Le Sénégal entre dans une phase judiciaire inédite. La Haute Cour de Justice a fixé au 22 juillet la date d’ouverture du procès d’Aïssatou Sophie Gladima, ex-ministre des Mines et de la Géologie sous l’ère Macky Sall. Placée en détention préventive depuis plusieurs mois, elle devra répondre devant une juridiction d’exception conçue pour juger les membres du gouvernement accusés d’actes commis dans l’exercice de leurs fonctions. Cette audience marque une étape clé dans la volonté des nouvelles autorités dakaroises de rétablir une gouvernance transparente.
une juridiction d’exception au cœur de l’histoire sénégalaise
La Haute Cour de Justice occupe une place unique dans le paysage institutionnel du Sénégal. Composée de députés élus par leur assemblée, elle est la seule à pouvoir juger les ministres pour des faits présumés de crimes ou délits liés à leur mandat. Son activation reste exceptionnelle : depuis l’indépendance, seuls quelques cas ont été portés devant elle, ce qui confère à chaque procès une dimension politique bien au-delà du simple cadre judiciaire.
Le dossier de Sophie Gladima s’inscrit dans cette tradition encore jeune mais marquante. Le Parlement a validé sa mise en accusation via un vote, étape obligatoire avant tout renvoi devant la juridiction. L’instruction s’est poursuivie, et le renvoi en jugement officialise désormais l’entrée dans une phase publique, sous le regard attentif des professionnels du secteur minier, un pilier stratégique de l’économie sénégalaise.
la lutte contre la corruption, priorité de l’actuel gouvernement
Depuis l’arrivée au pouvoir de Bassirou Diomaye Faye et de son Premier ministre Ousmane Sonko en 2024, la traque des détournements présumés est devenue un pilier de leur action politique. Plusieurs anciens ministres, directeurs généraux et hauts fonctionnaires de l’administration Sall ont été placés en garde à vue, auditionnés ou incarcérés. Le procès de Sophie Gladima s’inscrit dans cette logique, aux côtés d’autres dossiers traités par le pôle judiciaire financier ou la Haute Cour, selon le statut des personnes mises en cause.

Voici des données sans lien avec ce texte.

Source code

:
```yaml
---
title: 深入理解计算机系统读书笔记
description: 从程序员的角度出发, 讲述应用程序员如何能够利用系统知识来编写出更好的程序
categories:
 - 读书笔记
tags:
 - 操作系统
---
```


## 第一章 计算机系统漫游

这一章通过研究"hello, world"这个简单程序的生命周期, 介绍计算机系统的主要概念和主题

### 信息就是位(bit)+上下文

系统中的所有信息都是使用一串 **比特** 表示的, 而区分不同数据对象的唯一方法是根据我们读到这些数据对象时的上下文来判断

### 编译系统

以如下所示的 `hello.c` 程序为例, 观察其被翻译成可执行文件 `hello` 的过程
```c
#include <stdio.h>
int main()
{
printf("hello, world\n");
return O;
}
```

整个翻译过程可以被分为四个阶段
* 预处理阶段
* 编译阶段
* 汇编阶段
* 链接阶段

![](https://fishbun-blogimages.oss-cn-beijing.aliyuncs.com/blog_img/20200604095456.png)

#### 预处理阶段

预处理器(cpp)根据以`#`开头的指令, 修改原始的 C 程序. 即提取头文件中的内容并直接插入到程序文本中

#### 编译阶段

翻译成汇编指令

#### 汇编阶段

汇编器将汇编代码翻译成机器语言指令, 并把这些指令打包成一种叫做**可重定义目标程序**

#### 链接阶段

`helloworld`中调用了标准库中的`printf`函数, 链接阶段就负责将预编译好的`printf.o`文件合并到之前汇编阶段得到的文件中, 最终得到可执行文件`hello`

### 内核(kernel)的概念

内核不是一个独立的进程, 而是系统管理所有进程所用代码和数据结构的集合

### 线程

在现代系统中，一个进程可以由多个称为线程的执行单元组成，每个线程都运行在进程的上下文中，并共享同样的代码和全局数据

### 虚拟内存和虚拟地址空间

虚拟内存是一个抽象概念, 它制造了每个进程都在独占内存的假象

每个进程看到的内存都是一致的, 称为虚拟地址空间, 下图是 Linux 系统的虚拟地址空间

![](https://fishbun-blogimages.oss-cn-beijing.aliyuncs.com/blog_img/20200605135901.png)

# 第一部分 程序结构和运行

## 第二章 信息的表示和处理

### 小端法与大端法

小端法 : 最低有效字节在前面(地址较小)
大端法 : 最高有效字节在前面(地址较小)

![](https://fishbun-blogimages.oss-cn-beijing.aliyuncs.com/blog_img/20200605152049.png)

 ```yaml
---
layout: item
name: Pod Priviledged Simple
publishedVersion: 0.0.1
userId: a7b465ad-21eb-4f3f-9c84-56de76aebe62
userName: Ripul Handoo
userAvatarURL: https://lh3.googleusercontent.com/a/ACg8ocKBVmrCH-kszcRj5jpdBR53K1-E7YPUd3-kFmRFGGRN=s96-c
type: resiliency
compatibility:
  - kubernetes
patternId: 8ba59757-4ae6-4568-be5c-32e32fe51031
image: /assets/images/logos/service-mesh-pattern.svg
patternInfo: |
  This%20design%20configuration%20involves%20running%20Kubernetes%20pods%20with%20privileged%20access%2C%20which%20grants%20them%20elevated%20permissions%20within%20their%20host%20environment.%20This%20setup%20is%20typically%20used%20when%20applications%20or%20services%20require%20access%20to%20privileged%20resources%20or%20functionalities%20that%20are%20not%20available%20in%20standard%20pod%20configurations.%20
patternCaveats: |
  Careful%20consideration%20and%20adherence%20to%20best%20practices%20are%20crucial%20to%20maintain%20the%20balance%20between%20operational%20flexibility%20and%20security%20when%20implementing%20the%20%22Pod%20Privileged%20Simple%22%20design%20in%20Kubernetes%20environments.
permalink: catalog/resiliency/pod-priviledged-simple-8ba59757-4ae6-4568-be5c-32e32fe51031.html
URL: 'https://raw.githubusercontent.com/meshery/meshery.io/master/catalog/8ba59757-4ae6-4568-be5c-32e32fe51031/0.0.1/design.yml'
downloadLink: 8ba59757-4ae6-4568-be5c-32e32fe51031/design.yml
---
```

L’ancienne responsable a dirigé le ministère des Mines et de la Géologie entre 2019 et 2022, une période charnière pour le Sénégal. Le pays a alors accéléré le développement de sa filière aurifère et posé les bases de l’exploitation des hydrocarbures. Les investigations pourraient porter sur la gestion des fonds publics et les décisions prises dans ce cadre. À ce stade, la présomption d’innocence s’applique, et la défense n’a pas encore dévoilé sa stratégie pour les débats à venir.
un test pour le climat des affaires au Sénégal
Au-delà de la figure de Sophie Gladima, ce procès enverra un message clair aux investisseurs présents dans le pays. Le secteur minier sénégalais, traditionnellement axé sur l’or de Kédougou, les phosphates de Thiès et le zircon de la Grande Côte, connaît une phase d’expansion. L’arrivée de nouveaux acteurs internationaux et le développement des hydrocarbures offshore renforcent son importance. Les opérateurs économiques suivront avec attention la manière dont la justice sénégalaise évalue les décisions administratives passées, notamment les autorisations de permis et les modifications contractuelles signées sous la législature précédente.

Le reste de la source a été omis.